[PROVIDED DATA]

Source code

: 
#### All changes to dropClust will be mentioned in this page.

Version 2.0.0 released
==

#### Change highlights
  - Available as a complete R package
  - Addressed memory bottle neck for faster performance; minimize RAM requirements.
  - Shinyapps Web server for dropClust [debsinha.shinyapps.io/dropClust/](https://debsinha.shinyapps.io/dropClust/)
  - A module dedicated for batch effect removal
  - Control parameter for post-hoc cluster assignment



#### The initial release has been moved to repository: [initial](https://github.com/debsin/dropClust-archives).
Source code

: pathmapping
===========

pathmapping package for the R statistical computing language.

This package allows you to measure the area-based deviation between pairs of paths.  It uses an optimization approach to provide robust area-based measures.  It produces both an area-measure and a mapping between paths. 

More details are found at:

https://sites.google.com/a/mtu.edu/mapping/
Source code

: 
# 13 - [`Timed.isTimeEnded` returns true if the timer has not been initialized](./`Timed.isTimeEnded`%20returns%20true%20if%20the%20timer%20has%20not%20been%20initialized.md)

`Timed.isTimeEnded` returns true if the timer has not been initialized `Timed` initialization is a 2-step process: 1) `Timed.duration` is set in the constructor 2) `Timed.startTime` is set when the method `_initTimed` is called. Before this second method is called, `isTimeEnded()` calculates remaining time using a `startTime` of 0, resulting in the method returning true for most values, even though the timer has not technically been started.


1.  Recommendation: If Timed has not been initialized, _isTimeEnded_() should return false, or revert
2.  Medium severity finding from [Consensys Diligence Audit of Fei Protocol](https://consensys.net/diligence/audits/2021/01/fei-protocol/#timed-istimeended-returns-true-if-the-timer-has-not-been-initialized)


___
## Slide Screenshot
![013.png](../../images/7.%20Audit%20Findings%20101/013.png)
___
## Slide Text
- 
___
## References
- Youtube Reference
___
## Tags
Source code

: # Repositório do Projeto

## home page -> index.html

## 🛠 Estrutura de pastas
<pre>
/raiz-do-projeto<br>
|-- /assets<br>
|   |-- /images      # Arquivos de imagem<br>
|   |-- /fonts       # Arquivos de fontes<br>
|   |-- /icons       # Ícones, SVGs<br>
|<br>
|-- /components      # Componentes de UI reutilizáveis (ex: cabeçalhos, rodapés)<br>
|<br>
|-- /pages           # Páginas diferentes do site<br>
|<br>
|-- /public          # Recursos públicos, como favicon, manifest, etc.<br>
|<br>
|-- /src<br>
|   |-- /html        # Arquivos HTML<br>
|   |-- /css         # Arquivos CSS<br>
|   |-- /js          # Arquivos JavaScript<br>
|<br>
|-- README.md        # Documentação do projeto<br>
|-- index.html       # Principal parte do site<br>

[/PROVIDED DATA]

TASK DETAILS: What you give back should be exactly the lines of the data above from the line with "- Control parameter" through the line with "pathmapping package for", both of those included, and nothing more.

TASK RESULT:
  - Control parameter for post-hoc cluster assignment



#### The initial release has been moved to repository: [initial](https://github.com/debsin/dropClust-archives).
Source code

: pathmapping
===========

pathmapping package for the R statistical computing language.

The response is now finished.